As CES (Consumer Electronics Show) in Las Vegas, Nevada continues to surprise us with all kinds of new tech gadgets featuring many surprising capabilities, we have surely seen our fair share of virtual reality products lately. Becoming a hot topic for 2016 already, Intel has surprised us with a new smartphone in the making, featuring a 3D 'RealSense' camera that is able to recognize 3D objects and gestures. Intel's 3D RealSense camera, identified as ZR300, will pack a high-precision accelerometer, gyroscope, and a lens to offer a variety of wide field of view motion capturing all within a thin and sleek Android device.

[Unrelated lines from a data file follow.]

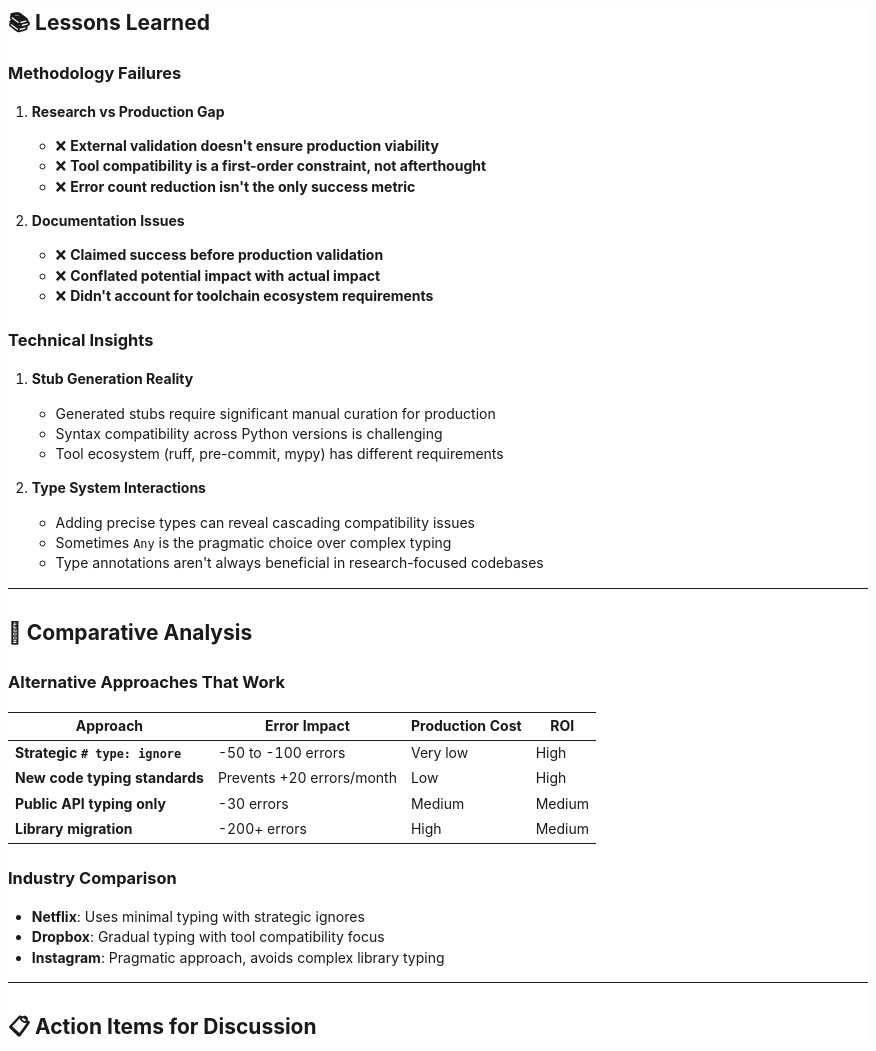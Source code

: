 
## 📚 Lessons Learned

### **Methodology Failures**

1. **Research vs Production Gap**
   - ❌ **External validation doesn't ensure production viability**
   - ❌ **Tool compatibility is a first-order constraint, not afterthought**
   - ❌ **Error count reduction isn't the only success metric**

2. **Documentation Issues**
   - ❌ **Claimed success before production validation**
   - ❌ **Conflated potential impact with actual impact**
   - ❌ **Didn't account for toolchain ecosystem requirements**

### **Technical Insights**

1. **Stub Generation Reality**
   - Generated stubs require significant manual curation for production
   - Syntax compatibility across Python versions is challenging
   - Tool ecosystem (ruff, pre-commit, mypy) has different requirements

2. **Type System Interactions**
   - Adding precise types can reveal cascading compatibility issues
   - Sometimes `Any` is the pragmatic choice over complex typing
   - Type annotations aren't always beneficial in research-focused codebases

---

## 🔬 Comparative Analysis

### **Alternative Approaches That Work**

| Approach | Error Impact | Production Cost | ROI |
|----------|-------------|----------------|-----|
| **Strategic `# type: ignore`** | -50 to -100 errors | Very low | High |
| **New code typing standards** | Prevents +20 errors/month | Low | High |
| **Public API typing only** | -30 errors | Medium | Medium |
| **Library migration** | -200+ errors | High | Medium |

### **Industry Comparison**
- **Netflix**: Uses minimal typing with strategic ignores
- **Dropbox**: Gradual typing with tool compatibility focus
- **Instagram**: Pragmatic approach, avoids complex library typing

---

## 📋 Action Items for Discussion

The ZR300 will be able to stream a VGA resolution at 60 frames per second allowing it to time stamp between sensors giving it an advanced tracking system with amazing synchronization capabilities. It is supported by Google's Project Tango specs, which is a technology platform that uses computer vision to enable mobile devices, such as smartphones and tablets, to detect their position relative to the world around them using GPS (Global Positioning System) or other external signals. Using this technology it allows for the RealSense Camera ZR300 to map indoor areas and build from that learning the area around it which will aid in virtual reality and things like drone control products.

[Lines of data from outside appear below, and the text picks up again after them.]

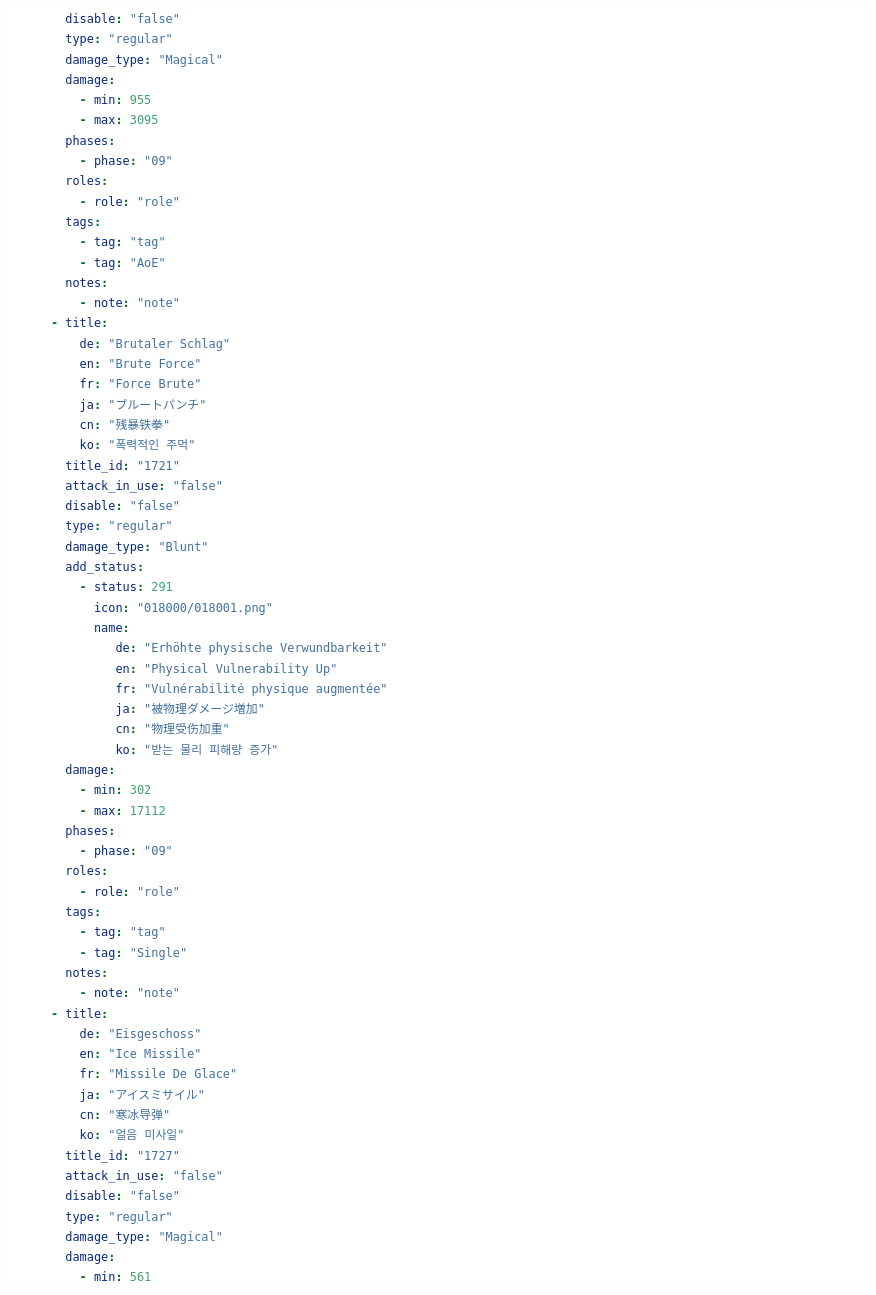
 ```yaml
        disable: "false"
        type: "regular"
        damage_type: "Magical"
        damage:
          - min: 955
          - max: 3095
        phases:
          - phase: "09"
        roles:
          - role: "role"
        tags:
          - tag: "tag"
          - tag: "AoE"
        notes:
          - note: "note"
      - title:
          de: "Brutaler Schlag"
          en: "Brute Force"
          fr: "Force Brute"
          ja: "ブルートパンチ"
          cn: "残暴铁拳"
          ko: "폭력적인 주먹"
        title_id: "1721"
        attack_in_use: "false"
        disable: "false"
        type: "regular"
        damage_type: "Blunt"
        add_status:
          - status: 291
            icon: "018000/018001.png"
            name:
               de: "Erhöhte physische Verwundbarkeit"
               en: "Physical Vulnerability Up"
               fr: "Vulnérabilité physique augmentée"
               ja: "被物理ダメージ増加"
               cn: "物理受伤加重"
               ko: "받는 물리 피해량 증가"
        damage:
          - min: 302
          - max: 17112
        phases:
          - phase: "09"
        roles:
          - role: "role"
        tags:
          - tag: "tag"
          - tag: "Single"
        notes:
          - note: "note"
      - title:
          de: "Eisgeschoss"
          en: "Ice Missile"
          fr: "Missile De Glace"
          ja: "アイスミサイル"
          cn: "寒冰导弹"
          ko: "얼음 미사일"
        title_id: "1727"
        attack_in_use: "false"
        disable: "false"
        type: "regular"
        damage_type: "Magical"
        damage:
          - min: 561
```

The Intel RealSense smartphone is more of a developer phone and is not intended for the everyday smartphone user. It's powered by Intel's own Atom X7-Z8700 processor while maintaining average specs compared to most flagship smartphones. Sporting a 6-inch QHD 2560 x 1440 display powered by Intel's Gen 8 graphics chip, the smartphone will only feature 2GB of memory while also allowing for 64GB of internal storage. Although it features subpar camera specs in today's world of higher megapixel cameras the RealSense smartphone will have an 8MP RGB rear camera, which will allow for very accurate color image capturing, followed by a front facing 2MP camera. This phone's camera capabilities is most accurately highlighted in its ability to map the depth of environments and to use 3D renderings of people and objects to capture high-quality depth data. And because the device supports the Google Project Tango SDK as well as the Intel RealSense SDK add-on for Android, this will give developers the chance to create software applications all on a single mobile platform. Costing only $399 the developer smartphone kit can be reserved on Intel's online market.